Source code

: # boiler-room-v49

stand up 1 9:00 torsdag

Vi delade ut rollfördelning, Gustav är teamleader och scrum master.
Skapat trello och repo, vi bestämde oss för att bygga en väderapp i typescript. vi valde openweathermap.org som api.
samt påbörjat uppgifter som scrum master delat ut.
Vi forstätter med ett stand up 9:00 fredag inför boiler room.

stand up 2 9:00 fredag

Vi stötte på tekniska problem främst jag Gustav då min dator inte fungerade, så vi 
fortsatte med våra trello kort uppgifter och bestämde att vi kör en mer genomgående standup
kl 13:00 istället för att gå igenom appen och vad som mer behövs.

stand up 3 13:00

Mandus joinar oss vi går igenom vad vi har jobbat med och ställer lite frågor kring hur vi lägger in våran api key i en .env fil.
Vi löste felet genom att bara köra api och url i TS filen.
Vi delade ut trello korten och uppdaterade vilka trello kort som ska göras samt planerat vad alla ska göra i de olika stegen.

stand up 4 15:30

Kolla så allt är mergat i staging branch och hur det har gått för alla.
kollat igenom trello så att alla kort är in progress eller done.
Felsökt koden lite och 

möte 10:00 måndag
□ □ □
* _Exercise brief_:
Type out the material again exactly as presented.

* _Solved problem_:
Source code

: # boiler-room-v49

stand up 1 9:00 torsdag

Vi delade ut rollfördelning, Gustav är teamleader och scrum master.
Skapat trello och repo, vi bestämde oss för att bygga en väderapp i typescript. vi valde openweathermap.org som api.
samt påbörjat uppgifter som scrum master delat ut.
Vi forstätter med ett stand up 9:00 fredag inför boiler room.

stand up 2 9:00 fredag

Vi stötte på tekniska problem främst jag Gustav då min dator inte fungerade, så vi 
fortsatte med våra trello kort uppgifter och bestämde att vi kör en mer genomgående standup
kl 13:00 istället för att gå igenom appen och vad som mer behövs.

stand up 3 13:00

Mandus joinar oss vi går igenom vad vi har jobbat med och ställer lite frågor kring hur vi lägger in våran api key i en .env fil.
Vi löste felet genom att bara köra api och url i TS filen.
Vi delade ut trello korten och uppdaterade vilka trello kort som ska göras samt planerat vad alla ska göra i de olika stegen.

stand up 4 15:30

Kolla så allt är mergat i staging branch och hur det har gått för alla.
kollat igenom trello så att alla kort är in progress eller done.
Felsökt koden lite och 

möte 10:00 måndag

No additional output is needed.